Numerical Modeling of Air Entrainment Using a Three-Phase Mixture Approach

Abstract Air-water flows are ubiquitous in nature and engineering applications. In high-velocity air-water flows, the strong agitation of the free surface leads to the incorporation of pockets of air into the water flow in a process known as air entrainment. Experimental techniques encounter inherent limitations due to scale effects, as well as challenges arising from the inability or high degree of inaccuracy of traditional measuring devices in highly aerated flows. Numerical methods are also limited, either due to the significant computational costs associated with scale-resolving techniques or the elevated sensitivity to calibration parameters in time-averaged techniques. In this seminar, a novel theoretical/numerical model for the simulation of self-aerated flows for Reynolds-Averaged Navier-Stokes (RANS) simulations will be presented. The new methodology introduces an air entrainment mechanism that does not depend on traditional air entrainment functions and does not require calibration. A modification in the formulation of the Volume-of-Fluid method allows for capturing the increase in water depth due to the presence of bubbles. 

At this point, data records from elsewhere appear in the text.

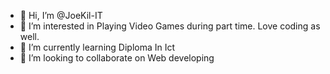 - 👋 Hi, I’m @JoeKil-IT
- 👀 I’m interested in Playing Video Games during part time. Love coding as well.
- 🌱 I’m currently learning Diploma In Ict
- 💞️ I’m looking to collaborate on Web developing
  
<!---
JoeKil-IT/JoeKil-IT is a ✨ special ✨ repository because its `README.md` (this file) appears on your GitHub profile.
You can click the Preview link to take a look at your changes.
--->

Bio Federico Zabaleta is a postdoctoral fellow at the Center for Turbulence Research at Stanford University, working with Professor Parviz Moin on predictive high-fidelity simulations of aircraft icing. He holds a BSc in Civil and Hydraulic Engineering from the University of La Plata, Argentina, and a MSc and PhD from the University of California, Davis. His doctoral research, under the supervision of Profession Fabian A. Bombardelli, was focused on the development of new numerical techniques for the simulation of air entrainment in free-surface flows.